Content starts

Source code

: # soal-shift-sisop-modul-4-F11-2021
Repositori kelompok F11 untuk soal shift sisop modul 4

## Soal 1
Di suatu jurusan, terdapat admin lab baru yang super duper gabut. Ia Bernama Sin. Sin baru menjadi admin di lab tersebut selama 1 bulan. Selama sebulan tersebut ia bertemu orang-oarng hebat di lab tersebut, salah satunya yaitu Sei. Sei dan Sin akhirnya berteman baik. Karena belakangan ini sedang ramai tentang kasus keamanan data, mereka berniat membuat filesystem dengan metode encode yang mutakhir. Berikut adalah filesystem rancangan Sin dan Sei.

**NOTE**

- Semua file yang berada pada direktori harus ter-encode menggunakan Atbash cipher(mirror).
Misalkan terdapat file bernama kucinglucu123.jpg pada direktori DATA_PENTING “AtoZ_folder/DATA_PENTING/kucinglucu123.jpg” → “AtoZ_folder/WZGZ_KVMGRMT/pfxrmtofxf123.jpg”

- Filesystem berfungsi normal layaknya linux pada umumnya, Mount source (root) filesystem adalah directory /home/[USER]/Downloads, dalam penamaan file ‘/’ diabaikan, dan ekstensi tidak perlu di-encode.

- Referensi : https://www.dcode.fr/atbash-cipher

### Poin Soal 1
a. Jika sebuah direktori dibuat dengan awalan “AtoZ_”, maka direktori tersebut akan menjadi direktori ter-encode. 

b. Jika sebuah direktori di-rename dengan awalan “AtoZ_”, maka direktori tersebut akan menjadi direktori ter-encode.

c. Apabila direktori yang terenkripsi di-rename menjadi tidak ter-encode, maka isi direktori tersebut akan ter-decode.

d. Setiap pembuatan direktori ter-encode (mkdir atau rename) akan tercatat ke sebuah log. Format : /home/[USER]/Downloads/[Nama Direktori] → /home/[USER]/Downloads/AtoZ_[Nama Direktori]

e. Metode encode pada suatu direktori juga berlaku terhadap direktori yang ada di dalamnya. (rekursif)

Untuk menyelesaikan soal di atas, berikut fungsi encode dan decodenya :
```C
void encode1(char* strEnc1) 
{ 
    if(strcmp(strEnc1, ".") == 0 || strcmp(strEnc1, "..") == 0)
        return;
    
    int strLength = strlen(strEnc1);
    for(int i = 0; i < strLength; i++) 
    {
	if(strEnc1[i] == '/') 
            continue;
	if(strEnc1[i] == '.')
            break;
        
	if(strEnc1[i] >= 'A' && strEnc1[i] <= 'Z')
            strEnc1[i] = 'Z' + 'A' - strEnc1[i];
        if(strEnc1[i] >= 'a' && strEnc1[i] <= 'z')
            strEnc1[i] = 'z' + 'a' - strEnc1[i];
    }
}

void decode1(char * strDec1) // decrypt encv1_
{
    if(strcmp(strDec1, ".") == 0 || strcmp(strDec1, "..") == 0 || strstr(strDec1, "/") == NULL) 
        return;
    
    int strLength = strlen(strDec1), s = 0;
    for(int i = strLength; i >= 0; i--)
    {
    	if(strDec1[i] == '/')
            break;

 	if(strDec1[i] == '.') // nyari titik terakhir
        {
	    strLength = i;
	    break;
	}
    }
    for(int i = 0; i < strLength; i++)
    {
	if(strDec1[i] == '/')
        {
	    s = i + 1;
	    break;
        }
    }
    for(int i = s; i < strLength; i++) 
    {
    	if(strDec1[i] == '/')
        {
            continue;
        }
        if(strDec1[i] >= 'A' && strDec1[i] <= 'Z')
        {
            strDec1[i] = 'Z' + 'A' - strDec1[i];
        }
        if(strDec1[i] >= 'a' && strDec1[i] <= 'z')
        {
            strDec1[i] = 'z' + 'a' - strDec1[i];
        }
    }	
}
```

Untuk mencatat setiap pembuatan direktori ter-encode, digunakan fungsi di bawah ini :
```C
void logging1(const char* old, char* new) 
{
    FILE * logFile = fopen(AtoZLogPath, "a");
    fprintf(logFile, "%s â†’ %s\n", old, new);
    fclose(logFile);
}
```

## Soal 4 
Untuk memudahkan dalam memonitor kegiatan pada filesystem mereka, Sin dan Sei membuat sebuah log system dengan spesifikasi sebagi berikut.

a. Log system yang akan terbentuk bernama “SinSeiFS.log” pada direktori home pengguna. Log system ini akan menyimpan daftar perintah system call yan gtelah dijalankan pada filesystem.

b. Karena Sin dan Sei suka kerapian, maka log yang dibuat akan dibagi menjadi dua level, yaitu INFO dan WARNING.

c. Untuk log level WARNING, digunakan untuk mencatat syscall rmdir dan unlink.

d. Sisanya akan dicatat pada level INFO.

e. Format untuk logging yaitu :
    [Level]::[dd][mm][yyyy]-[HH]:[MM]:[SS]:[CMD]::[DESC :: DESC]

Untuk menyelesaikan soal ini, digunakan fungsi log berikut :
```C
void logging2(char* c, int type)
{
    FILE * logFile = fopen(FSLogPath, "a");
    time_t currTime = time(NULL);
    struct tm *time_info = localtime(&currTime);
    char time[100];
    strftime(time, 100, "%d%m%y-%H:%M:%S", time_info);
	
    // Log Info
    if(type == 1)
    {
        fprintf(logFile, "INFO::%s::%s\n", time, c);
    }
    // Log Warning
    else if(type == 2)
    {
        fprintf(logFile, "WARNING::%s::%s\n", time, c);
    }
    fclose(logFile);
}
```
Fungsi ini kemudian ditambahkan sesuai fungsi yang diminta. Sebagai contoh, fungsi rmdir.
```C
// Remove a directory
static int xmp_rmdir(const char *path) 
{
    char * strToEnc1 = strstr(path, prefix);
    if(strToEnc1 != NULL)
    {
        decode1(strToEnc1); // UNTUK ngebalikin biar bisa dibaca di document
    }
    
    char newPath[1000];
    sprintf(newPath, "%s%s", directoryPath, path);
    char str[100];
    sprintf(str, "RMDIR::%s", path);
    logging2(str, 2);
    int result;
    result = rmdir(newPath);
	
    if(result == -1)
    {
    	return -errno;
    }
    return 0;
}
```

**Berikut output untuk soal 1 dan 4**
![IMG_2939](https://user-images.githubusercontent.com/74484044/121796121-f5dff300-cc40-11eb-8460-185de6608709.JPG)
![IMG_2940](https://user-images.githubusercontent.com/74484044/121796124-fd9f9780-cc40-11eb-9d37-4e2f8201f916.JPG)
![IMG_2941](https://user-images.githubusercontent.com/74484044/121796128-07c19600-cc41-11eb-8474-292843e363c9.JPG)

Content ends

> EXERCISE DIRECTIONS
Please give back all of the material above exactly as it was written.

> RESULT OF THE TASK
Source code

: # soal-shift-sisop-modul-4-F11-2021
Repositori kelompok F11 untuk soal shift sisop modul 4

## Soal 1
Di suatu jurusan, terdapat admin lab baru yang super duper gabut. Ia Bernama Sin. Sin baru menjadi admin di lab tersebut selama 1 bulan. Selama sebulan tersebut ia bertemu orang-oarng hebat di lab tersebut, salah satunya yaitu Sei. Sei dan Sin akhirnya berteman baik. Karena belakangan ini sedang ramai tentang kasus keamanan data, mereka berniat membuat filesystem dengan metode encode yang mutakhir. Berikut adalah filesystem rancangan Sin dan Sei.

**NOTE**

- Semua file yang berada pada direktori harus ter-encode menggunakan Atbash cipher(mirror).
Misalkan terdapat file bernama kucinglucu123.jpg pada direktori DATA_PENTING “AtoZ_folder/DATA_PENTING/kucinglucu123.jpg” → “AtoZ_folder/WZGZ_KVMGRMT/pfxrmtofxf123.jpg”

- Filesystem berfungsi normal layaknya linux pada umumnya, Mount source (root) filesystem adalah directory /home/[USER]/Downloads, dalam penamaan file ‘/’ diabaikan, dan ekstensi tidak perlu di-encode.

- Referensi : https://www.dcode.fr/atbash-cipher

### Poin Soal 1
a. Jika sebuah direktori dibuat dengan awalan “AtoZ_”, maka direktori tersebut akan menjadi direktori ter-encode. 

b. Jika sebuah direktori di-rename dengan awalan “AtoZ_”, maka direktori tersebut akan menjadi direktori ter-encode.

c. Apabila direktori yang terenkripsi di-rename menjadi tidak ter-encode, maka isi direktori tersebut akan ter-decode.

d. Setiap pembuatan direktori ter-encode (mkdir atau rename) akan tercatat ke sebuah log. Format : /home/[USER]/Downloads/[Nama Direktori] → /home/[USER]/Downloads/AtoZ_[Nama Direktori]

e. Metode encode pada suatu direktori juga berlaku terhadap direktori yang ada di dalamnya. (rekursif)

Untuk menyelesaikan soal di atas, berikut fungsi encode dan decodenya :
```C
void encode1(char* strEnc1) 
{ 
    if(strcmp(strEnc1, ".") == 0 || strcmp(strEnc1, "..") == 0)
        return;
    
    int strLength = strlen(strEnc1);
    for(int i = 0; i < strLength; i++) 
    {
	if(strEnc1[i] == '/') 
            continue;
	if(strEnc1[i] == '.')
            break;
        
	if(strEnc1[i] >= 'A' && strEnc1[i] <= 'Z')
            strEnc1[i] = 'Z' + 'A' - strEnc1[i];
        if(strEnc1[i] >= 'a' && strEnc1[i] <= 'z')
            strEnc1[i] = 'z' + 'a' - strEnc1[i];
    }
}

void decode1(char * strDec1) // decrypt encv1_
{
    if(strcmp(strDec1, ".") == 0 || strcmp(strDec1, "..") == 0 || strstr(strDec1, "/") == NULL) 
        return;
    
    int strLength = strlen(strDec1), s = 0;
    for(int i = strLength; i >= 0; i--)
    {
    	if(strDec1[i] == '/')
            break;

 	if(strDec1[i] == '.') // nyari titik terakhir
        {
	    strLength = i;
	    break;
	}
    }
    for(int i = 0; i < strLength; i++)
    {
	if(strDec1[i] == '/')
        {
	    s = i + 1;
	    break;
        }
    }
    for(int i = s; i < strLength; i++) 
    {
    	if(strDec1[i] == '/')
        {
            continue;
        }
        if(strDec1[i] >= 'A' && strDec1[i] <= 'Z')
        {
            strDec1[i] = 'Z' + 'A' - strDec1[i];
        }
        if(strDec1[i] >= 'a' && strDec1[i] <= 'z')
        {
            strDec1[i] = 'z' + 'a' - strDec1[i];
        }
    }	
}
```

Untuk mencatat setiap pembuatan direktori ter-encode, digunakan fungsi di bawah ini :
```C
void logging1(const char* old, char* new) 
{
    FILE * logFile = fopen(AtoZLogPath, "a");
    fprintf(logFile, "%s â†’ %s\n", old, new);
    fclose(logFile);
}
```

## Soal 4 
Untuk memudahkan dalam memonitor kegiatan pada filesystem mereka, Sin dan Sei membuat sebuah log system dengan spesifikasi sebagi berikut.

a. Log system yang akan terbentuk bernama “SinSeiFS.log” pada direktori home pengguna. Log system ini akan menyimpan daftar perintah system call yan gtelah dijalankan pada filesystem.

b. Karena Sin dan Sei suka kerapian, maka log yang dibuat akan dibagi menjadi dua level, yaitu INFO dan WARNING.

c. Untuk log level WARNING, digunakan untuk mencatat syscall rmdir dan unlink.

d. Sisanya akan dicatat pada level INFO.

e. Format untuk logging yaitu :
    [Level]::[dd][mm][yyyy]-[HH]:[MM]:[SS]:[CMD]::[DESC :: DESC]

Untuk menyelesaikan soal ini, digunakan fungsi log berikut :
```C
void logging2(char* c, int type)
{
    FILE * logFile = fopen(FSLogPath, "a");
    time_t currTime = time(NULL);
    struct tm *time_info = localtime(&currTime);
    char time[100];
    strftime(time, 100, "%d%m%y-%H:%M:%S", time_info);
	
    // Log Info
    if(type == 1)
    {
        fprintf(logFile, "INFO::%s::%s\n", time, c);
    }
    // Log Warning
    else if(type == 2)
    {
        fprintf(logFile, "WARNING::%s::%s\n", time, c);
    }
    fclose(logFile);
}
```
Fungsi ini kemudian ditambahkan sesuai fungsi yang diminta. Sebagai contoh, fungsi rmdir.
```C
// Remove a directory
static int xmp_rmdir(const char *path) 
{
    char * strToEnc1 = strstr(path, prefix);
    if(strToEnc1 != NULL)
    {
        decode1(strToEnc1); // UNTUK ngebalikin biar bisa dibaca di document
    }
    
    char newPath[1000];
    sprintf(newPath, "%s%s", directoryPath, path);
    char str[100];
    sprintf(str, "RMDIR::%s", path);
    logging2(str, 2);
    int result;
    result = rmdir(newPath);
	
    if(result == -1)
    {
    	return -errno;
    }
    return 0;
}
```

**Berikut output untuk soal 1 dan 4**
![IMG_2939](https://user-images.githubusercontent.com/74484044/121796121-f5dff300-cc40-11eb-8460-185de6608709.JPG)
![IMG_2940](https://user-images.githubusercontent.com/74484044/121796124-fd9f9780-cc40-11eb-9d37-4e2f8201f916.JPG)
![IMG_2941](https://user-images.githubusercontent.com/74484044/121796128-07c19600-cc41-11eb-8474-292843e363c9.JPG)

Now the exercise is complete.